Introduction to this document

Unincorporated business trading loss relief claim

If your sole trader or partnership business made a loss you can claim relief for it against the tax payable on your other income for that year or the year before. If only part of the loss can be relieved against your income you can make a claim that the relief be allowed against your capital gains for the year of the loss or the previous one.

Trading losses

You can’t offset capital losses against your general income in a tax year. However, you can reduce your capital gains by offsetting sole trader or partnership trading losses which you haven’t been able to offset against other income.

Making a claim

This Trading Loss Relief Claim should not be made on its own - it should be made at the same time as a claim to offset the current year’s trading loss against other total income for the year of loss and/or the previous tax year (s.64 Income Tax Act 2007 claim). A s.64 claim against income of the year must be made first, in full, up to the amount of other income (unfortunately, in many instances this can result in the personal allowance being wasted).

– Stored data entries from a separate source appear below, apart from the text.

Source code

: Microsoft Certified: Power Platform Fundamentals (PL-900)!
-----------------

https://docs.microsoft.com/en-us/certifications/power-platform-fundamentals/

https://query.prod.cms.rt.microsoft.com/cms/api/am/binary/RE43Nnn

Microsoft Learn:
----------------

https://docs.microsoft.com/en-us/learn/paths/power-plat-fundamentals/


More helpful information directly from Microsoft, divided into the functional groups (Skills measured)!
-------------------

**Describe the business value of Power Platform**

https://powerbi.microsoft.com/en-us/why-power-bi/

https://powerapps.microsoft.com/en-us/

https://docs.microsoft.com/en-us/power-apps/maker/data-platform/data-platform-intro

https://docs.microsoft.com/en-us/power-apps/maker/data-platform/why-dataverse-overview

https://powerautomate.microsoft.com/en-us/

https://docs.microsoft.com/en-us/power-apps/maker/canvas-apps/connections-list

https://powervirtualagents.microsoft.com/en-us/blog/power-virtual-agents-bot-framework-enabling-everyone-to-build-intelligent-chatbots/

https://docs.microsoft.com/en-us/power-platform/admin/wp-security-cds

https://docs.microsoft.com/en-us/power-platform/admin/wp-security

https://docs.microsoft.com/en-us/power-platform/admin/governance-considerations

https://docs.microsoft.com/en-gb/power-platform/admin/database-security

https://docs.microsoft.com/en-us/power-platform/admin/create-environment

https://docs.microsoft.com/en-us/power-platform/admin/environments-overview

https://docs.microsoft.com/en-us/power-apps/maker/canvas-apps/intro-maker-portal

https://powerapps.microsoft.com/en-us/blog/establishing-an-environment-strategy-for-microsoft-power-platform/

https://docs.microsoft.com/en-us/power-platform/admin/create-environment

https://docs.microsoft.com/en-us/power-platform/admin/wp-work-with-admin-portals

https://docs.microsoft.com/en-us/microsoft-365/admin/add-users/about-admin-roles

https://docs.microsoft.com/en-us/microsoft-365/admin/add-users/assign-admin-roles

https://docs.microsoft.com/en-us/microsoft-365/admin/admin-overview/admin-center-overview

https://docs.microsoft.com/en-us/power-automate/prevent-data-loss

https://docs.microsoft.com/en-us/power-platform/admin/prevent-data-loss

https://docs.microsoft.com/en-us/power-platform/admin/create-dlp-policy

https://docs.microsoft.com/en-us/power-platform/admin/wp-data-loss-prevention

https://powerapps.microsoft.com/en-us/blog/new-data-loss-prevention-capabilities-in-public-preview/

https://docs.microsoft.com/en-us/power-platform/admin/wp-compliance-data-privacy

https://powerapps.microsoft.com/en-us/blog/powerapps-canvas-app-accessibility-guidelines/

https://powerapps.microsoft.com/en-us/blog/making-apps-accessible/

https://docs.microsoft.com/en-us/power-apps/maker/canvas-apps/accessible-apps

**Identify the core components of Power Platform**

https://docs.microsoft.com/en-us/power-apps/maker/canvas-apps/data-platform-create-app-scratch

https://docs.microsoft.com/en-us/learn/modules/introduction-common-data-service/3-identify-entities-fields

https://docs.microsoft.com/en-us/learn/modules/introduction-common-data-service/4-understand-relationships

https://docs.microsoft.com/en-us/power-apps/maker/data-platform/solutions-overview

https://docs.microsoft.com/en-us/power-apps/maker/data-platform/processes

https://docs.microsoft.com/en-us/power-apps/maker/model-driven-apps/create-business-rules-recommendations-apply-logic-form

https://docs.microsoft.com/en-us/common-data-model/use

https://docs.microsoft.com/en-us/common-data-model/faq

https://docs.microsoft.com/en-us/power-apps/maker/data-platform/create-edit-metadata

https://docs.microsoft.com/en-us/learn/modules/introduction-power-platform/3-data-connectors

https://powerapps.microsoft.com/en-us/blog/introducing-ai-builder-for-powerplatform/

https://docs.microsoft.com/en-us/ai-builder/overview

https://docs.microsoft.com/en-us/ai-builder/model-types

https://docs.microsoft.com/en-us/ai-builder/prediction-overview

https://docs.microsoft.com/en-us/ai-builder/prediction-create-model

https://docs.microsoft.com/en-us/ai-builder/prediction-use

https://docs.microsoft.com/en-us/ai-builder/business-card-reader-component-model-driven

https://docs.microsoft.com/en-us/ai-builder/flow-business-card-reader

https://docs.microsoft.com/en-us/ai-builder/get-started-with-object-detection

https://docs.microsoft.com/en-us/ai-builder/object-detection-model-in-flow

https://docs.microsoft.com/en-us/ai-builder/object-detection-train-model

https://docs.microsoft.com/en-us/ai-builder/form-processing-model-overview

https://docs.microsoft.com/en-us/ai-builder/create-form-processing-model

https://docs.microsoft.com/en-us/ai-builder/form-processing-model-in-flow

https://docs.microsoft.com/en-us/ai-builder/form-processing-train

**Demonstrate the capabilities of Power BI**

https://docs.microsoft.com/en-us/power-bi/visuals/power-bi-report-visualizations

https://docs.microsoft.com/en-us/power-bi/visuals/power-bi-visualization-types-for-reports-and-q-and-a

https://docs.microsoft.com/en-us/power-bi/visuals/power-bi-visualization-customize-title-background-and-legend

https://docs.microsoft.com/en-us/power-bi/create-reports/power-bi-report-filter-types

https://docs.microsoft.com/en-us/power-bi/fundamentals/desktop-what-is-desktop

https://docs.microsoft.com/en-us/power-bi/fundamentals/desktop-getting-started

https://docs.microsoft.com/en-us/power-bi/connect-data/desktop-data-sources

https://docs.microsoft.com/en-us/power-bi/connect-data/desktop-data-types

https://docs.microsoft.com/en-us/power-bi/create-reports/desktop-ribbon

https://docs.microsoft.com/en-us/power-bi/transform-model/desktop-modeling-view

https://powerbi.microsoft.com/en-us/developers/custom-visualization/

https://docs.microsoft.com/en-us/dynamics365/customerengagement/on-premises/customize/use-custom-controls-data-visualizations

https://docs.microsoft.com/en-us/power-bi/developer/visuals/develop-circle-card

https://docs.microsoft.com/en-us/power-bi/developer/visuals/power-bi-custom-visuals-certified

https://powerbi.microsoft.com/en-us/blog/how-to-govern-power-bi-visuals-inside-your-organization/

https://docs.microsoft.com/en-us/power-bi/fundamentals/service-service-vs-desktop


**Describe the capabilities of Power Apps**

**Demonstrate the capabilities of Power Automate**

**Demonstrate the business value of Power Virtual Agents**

How much of the loss can be offset?

The amount of the trading loss which can be set against the capital gain is the lower of the “relevant amount” and the “maximum amount”. The “relevant amount” is the amount of trading loss that is left over after the s.64 claim has been dealt with (possibly because there is not enough income to fully utilise the loss); the “maximum amount” is the amount of capital gains arising in the year less the capital losses of the same year and unrelieved capital losses brought forward. Once that lower amount has been calculated, it is allowed in the computation before other capital losses brought forward or carried back and definitely before the annual exemption (which may, again, be wasted).

Time limit

The claim must be made within twelve months of 31 January following the end of the tax year in which the loss arose. For example, 31 January 2025 for a loss incurred in the 2022/23 tax year.